┌──

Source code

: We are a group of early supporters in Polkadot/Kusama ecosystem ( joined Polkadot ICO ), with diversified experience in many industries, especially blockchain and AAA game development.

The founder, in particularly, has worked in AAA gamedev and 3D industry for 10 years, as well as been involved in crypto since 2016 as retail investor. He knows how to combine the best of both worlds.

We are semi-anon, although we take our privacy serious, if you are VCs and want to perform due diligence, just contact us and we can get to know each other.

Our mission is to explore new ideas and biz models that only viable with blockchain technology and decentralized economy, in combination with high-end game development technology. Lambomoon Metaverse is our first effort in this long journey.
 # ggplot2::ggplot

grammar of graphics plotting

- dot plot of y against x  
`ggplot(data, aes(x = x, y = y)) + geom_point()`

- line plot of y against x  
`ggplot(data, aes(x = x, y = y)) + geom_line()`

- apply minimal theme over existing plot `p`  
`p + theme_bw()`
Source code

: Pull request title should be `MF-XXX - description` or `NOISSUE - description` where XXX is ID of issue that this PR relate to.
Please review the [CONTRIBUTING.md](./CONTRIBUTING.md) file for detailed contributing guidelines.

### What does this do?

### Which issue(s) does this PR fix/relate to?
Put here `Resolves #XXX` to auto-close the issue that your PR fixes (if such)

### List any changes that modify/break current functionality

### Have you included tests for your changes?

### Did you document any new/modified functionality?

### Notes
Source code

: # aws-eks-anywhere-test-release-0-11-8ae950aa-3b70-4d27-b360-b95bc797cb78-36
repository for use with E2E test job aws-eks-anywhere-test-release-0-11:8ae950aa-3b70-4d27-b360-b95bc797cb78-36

└──

(Exercise directions):
A bare number is the whole answer: the tally of lines in the listing above that include "functionality".

(Exercise output):
2